• [Exercise prompt]: Lines in the entries below where the word "methods" shows up should each be copied.

(Saved entries)
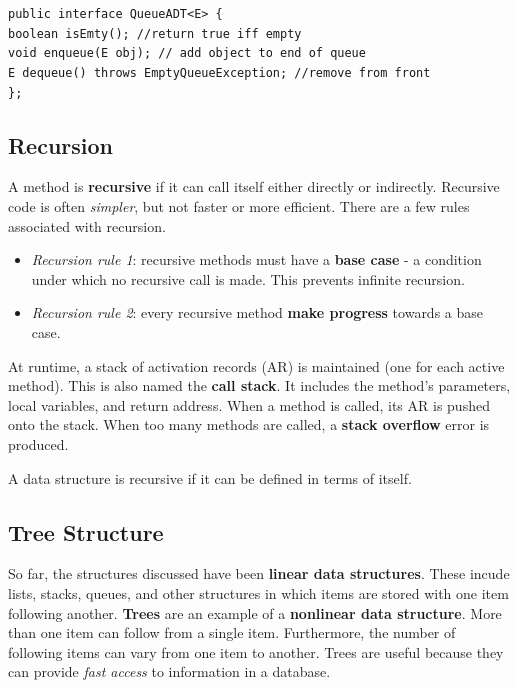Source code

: \texttt{public interface QueueADT<E> \{} \\
\indent \indent \texttt{boolean isEmty(); //return true iff empty} \\
\indent \indent \texttt{void enqueue(E obj); // add object to end of queue} \\
\indent \indent \texttt{E dequeue() throws EmptyQueueException; //remove from front} \\
\indent \texttt{\};} \\

\subsection{Recursion}

A method is \textbf{recursive} if it can call itself either directly or indirectly. Recursive code is often \textit{simpler}, but not faster or more efficient. There are a few rules associated with recursion. 

\begin{itemize}
	\item \textit{Recursion rule 1}: recursive methods must have a \textbf{base case} - a condition under which no recursive call is made. This prevents infinite recursion. 
	\item \textit{Recursion rule 2}: every recursive method \textbf{make progress} towards a base case. 
\end{itemize}

At runtime, a stack of activation records (AR) is maintained (one for each active method). This is also named the \textbf{call stack}. It includes the method's parameters, local variables, and return address. When a method is called, its AR is pushed onto the stack. When too many methods are called, a \textbf{stack overflow} error is produced. 

A data structure is recursive if it can be defined in terms of itself. 


\subsection{Tree Structure}

So far, the structures discussed have been \textbf{linear data structures}. These incude lists, stacks, queues, and other structures in which items are stored with one item following another. \textbf{Trees} are an example of a \textbf{nonlinear data structure}. More than one item can follow from a single item. Furthermore, the number of following items can vary from one item to another. Trees are useful because they can provide \textit{fast access} to information in a database.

• [Solution for this exercise]:
	\item \textit{Recursion rule 1}: recursive methods must have a \textbf{base case} - a condition under which no recursive call is made. This prevents infinite recursion. 
At runtime, a stack of activation records (AR) is maintained (one for each active method). This is also named the \textbf{call stack}. It includes the method's parameters, local variables, and return address. When a method is called, its AR is pushed onto the stack. When too many methods are called, a \textbf{stack overflow} error is produced. 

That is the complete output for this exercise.